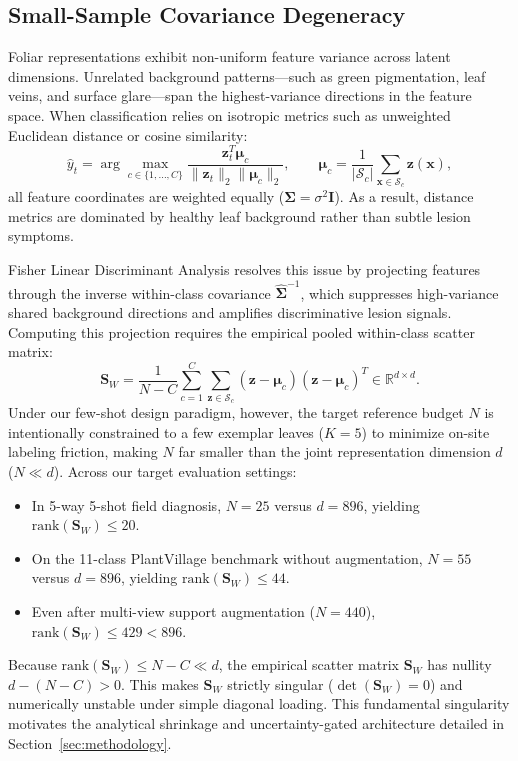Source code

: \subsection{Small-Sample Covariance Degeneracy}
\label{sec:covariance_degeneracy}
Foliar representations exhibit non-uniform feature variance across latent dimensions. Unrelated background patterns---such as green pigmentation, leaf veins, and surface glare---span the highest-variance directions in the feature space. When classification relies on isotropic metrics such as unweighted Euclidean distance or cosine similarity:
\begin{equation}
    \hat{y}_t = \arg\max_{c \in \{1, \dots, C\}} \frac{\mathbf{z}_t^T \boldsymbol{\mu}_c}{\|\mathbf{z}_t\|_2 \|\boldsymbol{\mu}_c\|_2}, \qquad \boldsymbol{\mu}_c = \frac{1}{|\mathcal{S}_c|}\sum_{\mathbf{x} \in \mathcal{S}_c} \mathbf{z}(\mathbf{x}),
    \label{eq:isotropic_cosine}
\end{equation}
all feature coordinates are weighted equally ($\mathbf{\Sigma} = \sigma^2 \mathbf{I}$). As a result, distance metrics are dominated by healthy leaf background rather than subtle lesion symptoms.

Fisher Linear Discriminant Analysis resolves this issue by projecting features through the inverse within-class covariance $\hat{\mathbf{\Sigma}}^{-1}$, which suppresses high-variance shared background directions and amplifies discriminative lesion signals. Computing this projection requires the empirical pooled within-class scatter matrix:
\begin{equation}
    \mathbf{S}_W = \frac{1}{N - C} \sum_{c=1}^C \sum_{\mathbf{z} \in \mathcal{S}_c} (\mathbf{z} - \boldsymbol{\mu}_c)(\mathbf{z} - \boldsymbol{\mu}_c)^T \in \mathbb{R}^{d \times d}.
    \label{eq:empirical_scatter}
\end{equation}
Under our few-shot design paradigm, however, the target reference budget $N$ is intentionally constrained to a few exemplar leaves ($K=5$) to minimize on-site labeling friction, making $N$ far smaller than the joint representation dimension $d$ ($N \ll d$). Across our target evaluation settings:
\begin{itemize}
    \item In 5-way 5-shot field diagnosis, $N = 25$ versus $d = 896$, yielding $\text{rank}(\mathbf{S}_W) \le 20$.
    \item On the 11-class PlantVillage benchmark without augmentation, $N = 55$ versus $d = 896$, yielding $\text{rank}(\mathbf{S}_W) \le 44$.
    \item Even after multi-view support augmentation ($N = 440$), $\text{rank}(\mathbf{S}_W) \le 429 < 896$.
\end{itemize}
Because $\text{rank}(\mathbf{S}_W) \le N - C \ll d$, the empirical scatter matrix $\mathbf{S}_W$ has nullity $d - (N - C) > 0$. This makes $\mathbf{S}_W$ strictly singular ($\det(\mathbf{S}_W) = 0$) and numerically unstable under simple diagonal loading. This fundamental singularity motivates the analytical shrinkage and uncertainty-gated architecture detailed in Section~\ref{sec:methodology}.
--
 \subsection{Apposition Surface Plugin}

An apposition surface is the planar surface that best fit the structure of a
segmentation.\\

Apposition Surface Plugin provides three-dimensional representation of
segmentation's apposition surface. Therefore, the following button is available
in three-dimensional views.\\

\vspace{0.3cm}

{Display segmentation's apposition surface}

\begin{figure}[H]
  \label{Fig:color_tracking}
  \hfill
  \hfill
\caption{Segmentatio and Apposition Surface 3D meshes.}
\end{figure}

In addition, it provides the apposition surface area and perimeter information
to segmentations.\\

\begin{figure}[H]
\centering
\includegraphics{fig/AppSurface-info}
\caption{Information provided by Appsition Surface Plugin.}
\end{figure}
...
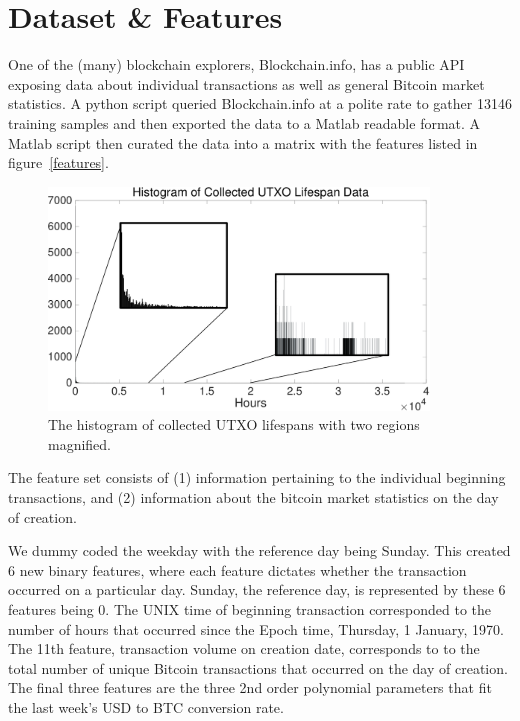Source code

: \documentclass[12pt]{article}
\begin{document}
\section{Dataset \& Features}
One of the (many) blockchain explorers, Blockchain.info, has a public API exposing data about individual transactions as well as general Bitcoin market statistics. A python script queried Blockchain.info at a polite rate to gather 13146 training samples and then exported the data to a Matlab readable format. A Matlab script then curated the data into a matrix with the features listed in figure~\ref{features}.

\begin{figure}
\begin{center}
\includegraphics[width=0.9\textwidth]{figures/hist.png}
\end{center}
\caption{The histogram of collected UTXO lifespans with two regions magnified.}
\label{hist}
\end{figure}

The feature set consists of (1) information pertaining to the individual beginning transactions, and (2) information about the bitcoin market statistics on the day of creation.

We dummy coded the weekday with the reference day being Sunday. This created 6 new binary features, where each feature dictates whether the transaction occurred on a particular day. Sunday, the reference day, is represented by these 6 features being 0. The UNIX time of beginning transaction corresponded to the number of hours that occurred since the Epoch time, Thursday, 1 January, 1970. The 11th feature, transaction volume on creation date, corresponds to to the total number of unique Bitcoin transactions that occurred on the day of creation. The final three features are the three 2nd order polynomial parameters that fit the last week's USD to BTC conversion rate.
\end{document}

WHAT IS NEEDED
Please return every line of the records above that contains the word "creation".

YOUR RESPONSE
The feature set consists of (1) information pertaining to the individual beginning transactions, and (2) information about the bitcoin market statistics on the day of creation.
We dummy coded the weekday with the reference day being Sunday. This created 6 new binary features, where each feature dictates whether the transaction occurred on a particular day. Sunday, the reference day, is represented by these 6 features being 0. The UNIX time of beginning transaction corresponded to the number of hours that occurred since the Epoch time, Thursday, 1 January, 1970. The 11th feature, transaction volume on creation date, corresponds to to the total number of unique Bitcoin transactions that occurred on the day of creation. The final three features are the three 2nd order polynomial parameters that fit the last week's USD to BTC conversion rate.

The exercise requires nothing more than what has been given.